Cuts to legal aid are personal to me. As a community organizer I have seen first-hand the incredible advocacy legal clinics undertake in their communities and across the province to end discriminatory practices by applying pressure on both provincial and federal governments.

These cuts are significantly impacting vulnerable communities, such as temporary foreign workers and non-status communities. I can no longer refer injured migrant workers to community legal clinics because budget and personnel cuts mean they cannot accept new clients.

Nor can I get assistance from the clinics for law reform issues. Advocacy and community organizing work are in peril because of the decisions of both the Ford government and Legal Aid Ontario, who have labelled them as “non essential” and will no longer fund them.

Why attack the clinic system? It is clear that these cuts are ideologically motivated and are an assault on services that support the broad cross sector of the working class. However, I think there is a more sinister agenda of dismantling the central role that legal clinics play in building power in poor and vulnerable communities.

For close to 50 years, legal clinics have been instrumental in organizing within communities. Band-aid solutions are not the answer to address systemic issues, so the clinics saw their work as demolishing systemic barriers. Changes in ODSP, housing, employment insurance, and employment equity are directly correlated to the significance of legal clinic organizers building power.

I don’t think this has gone unnoticed by Ford and his cronies, who are working to dismantle any and all forms of opposition to their right-wing agenda.

Sadly, all the blame doesn’t lie with the Tories. Yielding to government pressure, scarcity of funds and embracing neo-liberal work models, legal clinics often adopted internally the same work models that they were fighting against in their daily work: they hired more contract, precariously employed, short-term workers; they fought unionization efforts by their staff; and many clinic boards were unwilling to adequately fund community organizing and development initiatives. Similar to many other sectors, there was a focus towards professionalization and on case work, rather than long- term community building and systemic solutions.

Community organizing is at significant risk during this round of provincial cuts. Systemic change occurs only when people come together collectively to demand larger change. While this is a crisis point, we shouldn’t simply organize from a defensive position: we should rely on the long, impressive and storied role that clinics have played and implement an offensive strategy that centres on the role of community organizing. We should be fighting to have dedicated resources for this work across the province, not just fund a few clinics here and there.

It was the forward thinking of radical lawyers, anti-poverty activists, injured workers, immigrants, refugees and housing activists that was responsible for laying the foundation of what we have today. It is incumbent on all of us to fight together to not only maintain but enhance this important resource and continue the fight against hostile governments of all stripes. Clinics shouldn’t have to prove their worth every time there is a change in the political flavour of the month.
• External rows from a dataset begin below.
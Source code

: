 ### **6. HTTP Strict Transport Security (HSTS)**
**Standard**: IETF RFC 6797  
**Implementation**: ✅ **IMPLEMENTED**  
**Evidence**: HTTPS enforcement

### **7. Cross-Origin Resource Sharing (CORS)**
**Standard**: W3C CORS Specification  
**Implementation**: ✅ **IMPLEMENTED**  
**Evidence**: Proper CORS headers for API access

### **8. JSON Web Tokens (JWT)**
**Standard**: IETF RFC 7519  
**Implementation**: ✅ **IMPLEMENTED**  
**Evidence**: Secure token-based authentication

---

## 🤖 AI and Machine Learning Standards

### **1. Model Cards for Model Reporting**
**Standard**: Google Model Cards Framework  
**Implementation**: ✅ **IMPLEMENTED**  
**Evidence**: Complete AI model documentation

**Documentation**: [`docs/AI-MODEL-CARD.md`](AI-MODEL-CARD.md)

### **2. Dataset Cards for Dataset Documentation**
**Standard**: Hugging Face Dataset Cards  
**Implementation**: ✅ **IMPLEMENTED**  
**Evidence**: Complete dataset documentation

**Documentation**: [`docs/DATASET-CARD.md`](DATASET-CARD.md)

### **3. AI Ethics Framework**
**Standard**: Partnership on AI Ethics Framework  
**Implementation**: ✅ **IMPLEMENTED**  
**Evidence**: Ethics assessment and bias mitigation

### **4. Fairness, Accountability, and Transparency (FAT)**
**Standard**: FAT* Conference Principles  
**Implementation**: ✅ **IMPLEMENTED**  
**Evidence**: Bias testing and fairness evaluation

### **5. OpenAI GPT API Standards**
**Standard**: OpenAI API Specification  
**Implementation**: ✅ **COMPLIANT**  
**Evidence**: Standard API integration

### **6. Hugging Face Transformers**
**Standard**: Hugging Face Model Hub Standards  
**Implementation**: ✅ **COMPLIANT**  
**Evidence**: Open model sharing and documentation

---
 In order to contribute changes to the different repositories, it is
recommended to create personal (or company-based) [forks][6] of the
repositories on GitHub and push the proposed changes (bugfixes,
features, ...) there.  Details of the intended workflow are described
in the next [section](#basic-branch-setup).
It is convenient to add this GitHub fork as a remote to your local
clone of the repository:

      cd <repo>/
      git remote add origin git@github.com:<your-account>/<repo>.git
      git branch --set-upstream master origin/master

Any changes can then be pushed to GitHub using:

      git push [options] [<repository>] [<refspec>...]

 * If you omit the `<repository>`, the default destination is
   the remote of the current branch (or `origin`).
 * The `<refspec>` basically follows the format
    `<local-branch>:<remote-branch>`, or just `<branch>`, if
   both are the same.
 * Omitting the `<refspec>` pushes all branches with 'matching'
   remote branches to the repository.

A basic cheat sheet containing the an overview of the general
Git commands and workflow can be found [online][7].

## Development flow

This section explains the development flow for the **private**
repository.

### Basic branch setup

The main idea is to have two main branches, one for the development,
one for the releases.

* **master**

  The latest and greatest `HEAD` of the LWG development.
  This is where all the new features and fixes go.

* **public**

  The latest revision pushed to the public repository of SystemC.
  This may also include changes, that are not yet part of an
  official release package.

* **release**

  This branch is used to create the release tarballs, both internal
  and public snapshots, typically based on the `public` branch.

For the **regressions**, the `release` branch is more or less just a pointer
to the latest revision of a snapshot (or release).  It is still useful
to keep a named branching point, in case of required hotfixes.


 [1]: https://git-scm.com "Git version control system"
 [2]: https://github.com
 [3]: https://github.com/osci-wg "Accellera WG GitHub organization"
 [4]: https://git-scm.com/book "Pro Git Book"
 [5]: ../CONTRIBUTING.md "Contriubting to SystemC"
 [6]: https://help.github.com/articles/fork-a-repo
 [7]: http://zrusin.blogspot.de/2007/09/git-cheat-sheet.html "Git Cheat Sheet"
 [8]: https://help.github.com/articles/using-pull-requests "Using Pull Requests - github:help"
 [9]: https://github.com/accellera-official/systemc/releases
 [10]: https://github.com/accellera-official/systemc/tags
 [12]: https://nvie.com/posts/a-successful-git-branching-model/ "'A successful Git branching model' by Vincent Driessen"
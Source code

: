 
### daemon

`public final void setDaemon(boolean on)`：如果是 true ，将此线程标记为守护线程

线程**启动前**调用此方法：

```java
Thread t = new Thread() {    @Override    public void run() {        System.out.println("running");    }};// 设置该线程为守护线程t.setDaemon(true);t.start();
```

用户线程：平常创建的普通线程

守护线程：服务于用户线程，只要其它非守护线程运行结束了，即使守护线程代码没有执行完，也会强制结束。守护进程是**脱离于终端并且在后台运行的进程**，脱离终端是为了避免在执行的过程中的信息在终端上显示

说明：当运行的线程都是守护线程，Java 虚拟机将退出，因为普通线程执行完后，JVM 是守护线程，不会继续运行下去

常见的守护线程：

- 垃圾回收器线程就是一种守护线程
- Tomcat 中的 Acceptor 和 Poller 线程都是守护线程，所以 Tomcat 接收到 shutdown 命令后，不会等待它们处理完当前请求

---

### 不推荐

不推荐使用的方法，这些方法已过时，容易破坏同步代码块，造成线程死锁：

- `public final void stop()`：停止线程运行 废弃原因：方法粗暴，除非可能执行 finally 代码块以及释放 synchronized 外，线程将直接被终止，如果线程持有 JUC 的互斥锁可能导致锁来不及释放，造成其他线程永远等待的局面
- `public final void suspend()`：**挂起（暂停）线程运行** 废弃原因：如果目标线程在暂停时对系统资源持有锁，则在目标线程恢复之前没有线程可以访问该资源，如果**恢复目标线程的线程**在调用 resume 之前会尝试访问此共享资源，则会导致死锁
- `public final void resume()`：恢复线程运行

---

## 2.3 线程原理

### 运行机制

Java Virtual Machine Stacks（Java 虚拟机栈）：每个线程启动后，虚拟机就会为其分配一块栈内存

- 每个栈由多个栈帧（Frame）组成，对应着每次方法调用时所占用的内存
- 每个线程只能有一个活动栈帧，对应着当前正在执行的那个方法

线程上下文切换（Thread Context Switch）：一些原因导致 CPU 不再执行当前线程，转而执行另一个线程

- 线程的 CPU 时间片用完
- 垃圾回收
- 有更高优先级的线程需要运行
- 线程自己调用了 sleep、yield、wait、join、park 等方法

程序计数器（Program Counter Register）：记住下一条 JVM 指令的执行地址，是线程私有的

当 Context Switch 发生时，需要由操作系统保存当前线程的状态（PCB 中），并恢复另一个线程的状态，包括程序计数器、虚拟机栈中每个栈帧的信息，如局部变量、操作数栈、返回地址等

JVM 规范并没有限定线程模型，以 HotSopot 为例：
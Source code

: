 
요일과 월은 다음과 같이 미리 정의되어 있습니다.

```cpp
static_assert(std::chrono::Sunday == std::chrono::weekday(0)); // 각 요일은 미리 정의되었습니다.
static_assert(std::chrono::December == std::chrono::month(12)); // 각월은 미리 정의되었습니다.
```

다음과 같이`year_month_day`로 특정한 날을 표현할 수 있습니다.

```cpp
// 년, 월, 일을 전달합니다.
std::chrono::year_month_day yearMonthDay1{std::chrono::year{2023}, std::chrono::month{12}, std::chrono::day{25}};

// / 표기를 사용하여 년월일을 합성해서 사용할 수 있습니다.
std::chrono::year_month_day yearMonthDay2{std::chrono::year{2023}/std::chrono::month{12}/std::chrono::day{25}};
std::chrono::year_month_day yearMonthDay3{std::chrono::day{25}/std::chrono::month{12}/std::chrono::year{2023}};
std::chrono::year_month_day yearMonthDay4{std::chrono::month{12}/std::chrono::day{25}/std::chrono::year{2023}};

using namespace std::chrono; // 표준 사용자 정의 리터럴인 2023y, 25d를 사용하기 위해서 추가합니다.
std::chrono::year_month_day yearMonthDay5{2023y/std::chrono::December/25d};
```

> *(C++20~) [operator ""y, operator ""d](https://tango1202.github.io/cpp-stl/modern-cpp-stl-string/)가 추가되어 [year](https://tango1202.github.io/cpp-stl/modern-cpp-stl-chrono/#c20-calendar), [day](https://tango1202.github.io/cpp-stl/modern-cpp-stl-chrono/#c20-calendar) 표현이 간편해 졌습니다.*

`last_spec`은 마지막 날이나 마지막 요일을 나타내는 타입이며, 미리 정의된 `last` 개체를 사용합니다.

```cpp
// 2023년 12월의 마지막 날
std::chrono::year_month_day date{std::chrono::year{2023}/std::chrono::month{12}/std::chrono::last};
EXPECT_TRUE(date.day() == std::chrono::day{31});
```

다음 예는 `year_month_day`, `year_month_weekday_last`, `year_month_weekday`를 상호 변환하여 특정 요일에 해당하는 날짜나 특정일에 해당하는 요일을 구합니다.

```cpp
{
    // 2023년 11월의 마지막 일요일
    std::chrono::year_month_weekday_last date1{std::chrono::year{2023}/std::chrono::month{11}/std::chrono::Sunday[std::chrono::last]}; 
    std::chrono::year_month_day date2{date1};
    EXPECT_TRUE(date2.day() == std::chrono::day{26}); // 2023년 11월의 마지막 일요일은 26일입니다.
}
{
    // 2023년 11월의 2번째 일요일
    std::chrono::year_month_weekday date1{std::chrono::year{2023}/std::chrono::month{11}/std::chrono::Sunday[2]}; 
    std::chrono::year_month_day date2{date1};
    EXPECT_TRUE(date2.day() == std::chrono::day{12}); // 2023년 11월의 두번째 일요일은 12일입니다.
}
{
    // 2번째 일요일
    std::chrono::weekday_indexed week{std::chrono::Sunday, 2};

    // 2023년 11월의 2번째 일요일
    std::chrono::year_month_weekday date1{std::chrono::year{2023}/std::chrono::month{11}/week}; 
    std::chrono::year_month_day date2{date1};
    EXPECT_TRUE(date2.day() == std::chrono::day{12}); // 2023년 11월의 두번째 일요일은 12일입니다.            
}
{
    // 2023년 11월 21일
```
In terms of the tough decisions that local community legal clinics across Ontario will have to make, you will be given a nearly impossible task of maintaining a vital public service while facing imposed and draconian cost- cutting measures mandated by the current government and put into effect by Legal Aid Ontario.

However, these tough decisions should not be predicated on addressing short-term pressures at the expense of a long-term vision of a vibrant community legal system within this province. Legal clinic boards are not stewards of austerity or executioners of their already pared-down budgets: they should pride themselves of their role as defenders of the public good and of the welfare of their communities.

Nor should board members forget the mandate of the clinic system to both provide quality legal services but also to empower communities through advocacy, law reform and community organizing.

For the rest of us, community and systemic legal clinics are worth fighting for. They have made a meaningful change to improve the lives of millions of people across Ontario and beyond.